Web Crawlers - Top 10 Most Popular
When it comes to the world wide web, there are both bad bots and good bots. You definitely want to avoid bad bots as these consume your CDN bandwidth, take up server resources, and steal your content. On the other hand, good bots (also known as web crawlers) should be handled with care as they are a vital part of getting your content to index with search engines such as Google, Bing, and Yahoo. In this blog post, we will take a look at the top ten most popular web crawlers.
What are web crawlers?
Web crawlers are computer programs that browse the Internet methodically and automatedly. They are also known as robots, ants, or spiders.
Crawlers visit websites and read their pages and other information to create entries for a search engine's index. The primary purpose of a web crawler is to provide users with a comprehensive and up-to-date index of all available online content.
In addition, web crawlers can also gather specific types of information from websites, such as contact information or pricing data. By using web crawlers, businesses can keep their online presence (i.e. SEO, frontend optimization, and web marketing) up-to-date and effective.
Search engines like Google, Bing, and Yahoo use crawlers to properly index downloaded pages so that users can find them faster and more efficiently when searching. Without web crawlers, there would be nothing to tell them that your website has new and fresh content. Sitemaps also can play a part in that process. So web crawlers, for the most part, are a good thing.
However, there are also issues sometimes when it comes to scheduling and load, as a crawler might constantly be polling your site. And this is where a robots.txt file comes into play. This file can help control the crawling traffic and ensure that it doesn't overwhelm your server.
Web crawlers identify themselves to a web server using the User-Agent
request header in an HTTP request, and each crawler has its unique identifier. Most of the time, you will need to examine your web server referrer logs to view web crawler traffic.
Robots.txt
By placing a robots.txt file at the root of your web server, you can define rules for web crawlers, such as allowing or disallowing certain assets from being crawled. Web crawlers must follow the rules defined in this file. You can apply general rules to all bots or get more granular and specify their specific User-Agent
string.
Example 1
This example instructs all Search engine robots not to index any of the website's content. This is defined by disallowing the root /
of your website.
User-agent: *
Disallow: /
Example 2
This example achieves the opposite of the previous one. In this case, the instructions are still applied to all user agents. However, there is nothing defined within the Disallow instruction, meaning that everything can be indexed.
User-agent: *
Disallow:
To see more examples make sure to check out our in-depth post on how to use a robots.txt file.
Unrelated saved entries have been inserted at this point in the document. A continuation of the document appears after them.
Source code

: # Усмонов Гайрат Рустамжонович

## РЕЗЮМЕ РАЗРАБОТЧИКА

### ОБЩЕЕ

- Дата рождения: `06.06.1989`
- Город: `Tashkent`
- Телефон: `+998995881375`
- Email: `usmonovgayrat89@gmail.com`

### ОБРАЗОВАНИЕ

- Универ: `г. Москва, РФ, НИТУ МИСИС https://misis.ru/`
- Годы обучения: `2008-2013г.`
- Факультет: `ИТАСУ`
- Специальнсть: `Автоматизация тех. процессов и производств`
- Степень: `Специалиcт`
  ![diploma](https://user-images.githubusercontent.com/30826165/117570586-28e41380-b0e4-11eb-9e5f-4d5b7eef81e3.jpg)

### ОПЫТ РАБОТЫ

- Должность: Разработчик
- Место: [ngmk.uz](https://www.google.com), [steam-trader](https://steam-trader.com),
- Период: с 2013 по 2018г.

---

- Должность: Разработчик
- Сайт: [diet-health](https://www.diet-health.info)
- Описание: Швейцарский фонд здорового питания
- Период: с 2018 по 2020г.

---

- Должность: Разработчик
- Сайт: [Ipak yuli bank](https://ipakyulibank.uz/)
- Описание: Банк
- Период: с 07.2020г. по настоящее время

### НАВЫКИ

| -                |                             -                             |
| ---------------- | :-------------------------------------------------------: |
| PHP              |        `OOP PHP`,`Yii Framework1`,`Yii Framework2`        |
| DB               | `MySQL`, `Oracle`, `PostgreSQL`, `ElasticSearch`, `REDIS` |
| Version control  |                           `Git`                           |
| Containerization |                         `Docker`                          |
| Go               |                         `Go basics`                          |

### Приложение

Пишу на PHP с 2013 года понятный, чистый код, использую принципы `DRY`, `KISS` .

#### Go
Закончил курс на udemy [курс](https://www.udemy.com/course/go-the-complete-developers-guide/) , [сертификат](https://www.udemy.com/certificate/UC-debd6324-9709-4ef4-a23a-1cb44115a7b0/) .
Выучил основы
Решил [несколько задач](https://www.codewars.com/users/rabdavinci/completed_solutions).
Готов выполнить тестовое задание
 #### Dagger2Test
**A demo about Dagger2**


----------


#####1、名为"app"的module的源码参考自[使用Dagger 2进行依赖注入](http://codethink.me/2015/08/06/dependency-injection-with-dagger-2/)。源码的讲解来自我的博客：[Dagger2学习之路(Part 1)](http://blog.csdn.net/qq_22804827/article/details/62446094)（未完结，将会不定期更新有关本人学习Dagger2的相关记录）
Top 10 good web crawlers and bots
There are hundreds of web crawlers and bots scouring the Internet, but below is a list of 10 popular web crawlers and bots that we have collected based on ones that we see on a regular basis within our web server logs.
1. GoogleBot
As the world's largest search engine, Google relies on web crawlers to index the billions of pages on the Internet. Googlebot is the web crawler Google uses to do just that.
Googlebot is two types of crawlers: a desktop crawler that imitates a person browsing on a computer and a mobile crawler that performs the same function as an iPhone or Android phone.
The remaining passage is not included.